Of the lines below, report only those that contain "occurred".

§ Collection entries
------------------------

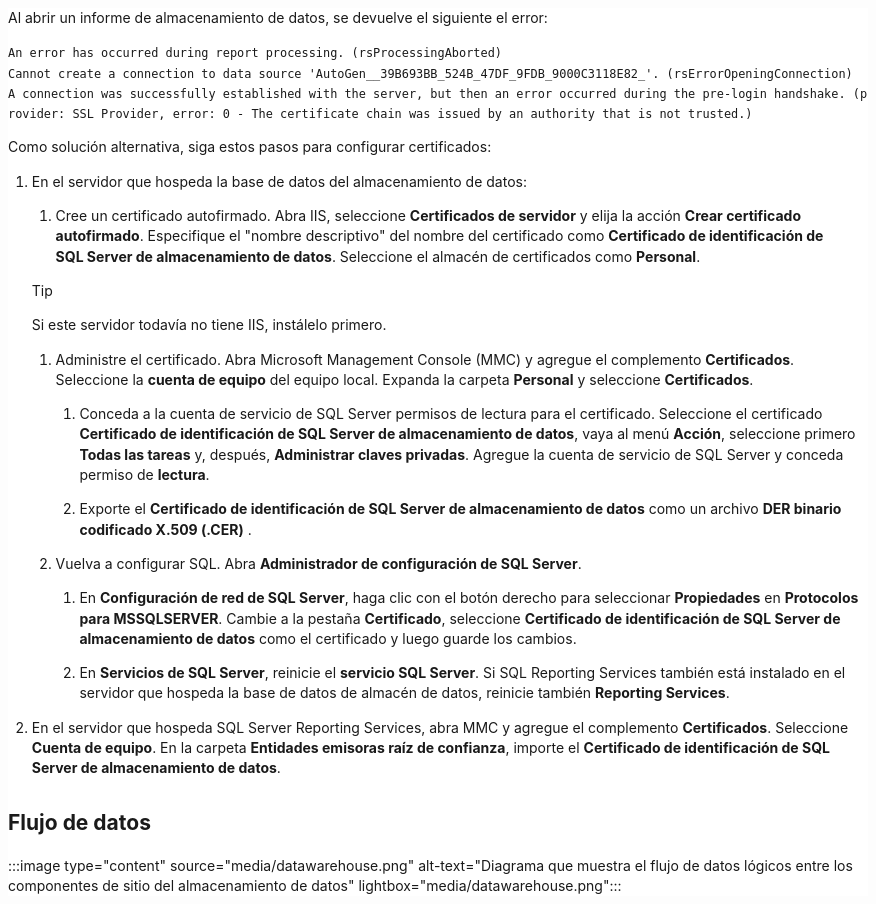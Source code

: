 Al abrir un informe de almacenamiento de datos, se devuelve el siguiente el error:

``` Output
An error has occurred during report processing. (rsProcessingAborted)
Cannot create a connection to data source 'AutoGen__39B693BB_524B_47DF_9FDB_9000C3118E82_'. (rsErrorOpeningConnection)
A connection was successfully established with the server, but then an error occurred during the pre-login handshake. (provider: SSL Provider, error: 0 - The certificate chain was issued by an authority that is not trusted.)
```

Como solución alternativa, siga estos pasos para configurar certificados:

1. En el servidor que hospeda la base de datos del almacenamiento de datos:

    1. Cree un certificado autofirmado. Abra IIS, seleccione **Certificados de servidor** y elija la acción **Crear certificado autofirmado**. Especifique el "nombre descriptivo" del nombre del certificado como **Certificado de identificación de SQL Server de almacenamiento de datos**. Seleccione el almacén de certificados como **Personal**.

      > [!TIP]
      > Si este servidor todavía no tiene IIS, instálelo primero.

    1. Administre el certificado. Abra Microsoft Management Console (MMC) y agregue el complemento **Certificados**. Seleccione la **cuenta de equipo** del equipo local. Expanda la carpeta **Personal** y seleccione **Certificados**.

        1. Conceda a la cuenta de servicio de SQL Server permisos de lectura para el certificado. Seleccione el certificado **Certificado de identificación de SQL Server de almacenamiento de datos**, vaya al menú **Acción**, seleccione primero **Todas las tareas** y, después, **Administrar claves privadas**. Agregue la cuenta de servicio de SQL Server y conceda permiso de **lectura**.<!-- SCCMDocs#1805 -->

        1. Exporte el **Certificado de identificación de SQL Server de almacenamiento de datos** como un archivo **DER binario codificado X.509 (.CER)** .

    1. Vuelva a configurar SQL. Abra **Administrador de configuración de SQL Server**.

        1. En **Configuración de red de SQL Server**, haga clic con el botón derecho para seleccionar **Propiedades** en **Protocolos para MSSQLSERVER**. Cambie a la pestaña **Certificado**, seleccione **Certificado de identificación de SQL Server de almacenamiento de datos** como el certificado y luego guarde los cambios.

        1. En **Servicios de SQL Server**, reinicie el **servicio SQL Server**. Si SQL Reporting Services también está instalado en el servidor que hospeda la base de datos de almacén de datos, reinicie también **Reporting Services**.

1. En el servidor que hospeda SQL Server Reporting Services, abra MMC y agregue el complemento **Certificados**. Seleccione **Cuenta de equipo**. En la carpeta **Entidades emisoras raíz de confianza**, importe el **Certificado de identificación de SQL Server de almacenamiento de datos**.

## <a name="data-flow"></a>Flujo de datos

:::image type="content" source="media/datawarehouse.png" alt-text="Diagrama que muestra el flujo de datos lógicos entre los componentes de sitio del almacenamiento de datos" lightbox="media/datawarehouse.png":::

------------------------

§ SOLUTION TO THE EXERCISE
An error has occurred during report processing. (rsProcessingAborted)
A connection was successfully established with the server, but then an error occurred during the pre-login handshake. (provider: SSL Provider, error: 0 - The certificate chain was issued by an authority that is not trusted.)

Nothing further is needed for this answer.